> Records
════════

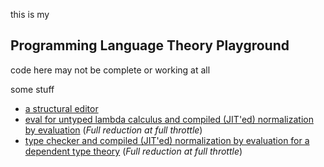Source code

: 
this is my

## Programming Language Theory Playground


code here may not be complete or working at all


some stuff
* [a structural editor](gifs/editor)
* [eval for untyped lambda calculus and compiled (JIT'ed) normalization by evaluation](common/src/main/scala/UntypedLambdaCalculus.scala) (*Full reduction at full throttle*)
* [type checker and compiled (JIT'ed) normalization by evaluation for a dependent type theory](common/src/main/scala/TypeCheck.scala) (*Full reduction at full throttle*)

════════

> Directions
Give back the listing exactly, without a single picture.

> Output for this task
Source code

: 
this is my

## Programming Language Theory Playground


code here may not be complete or working at all


some stuff
* [a structural editor](gifs/editor)
* [eval for untyped lambda calculus and compiled (JIT'ed) normalization by evaluation](common/src/main/scala/UntypedLambdaCalculus.scala) (*Full reduction at full throttle*)
* [type checker and compiled (JIT'ed) normalization by evaluation for a dependent type theory](common/src/main/scala/TypeCheck.scala) (*Full reduction at full throttle*)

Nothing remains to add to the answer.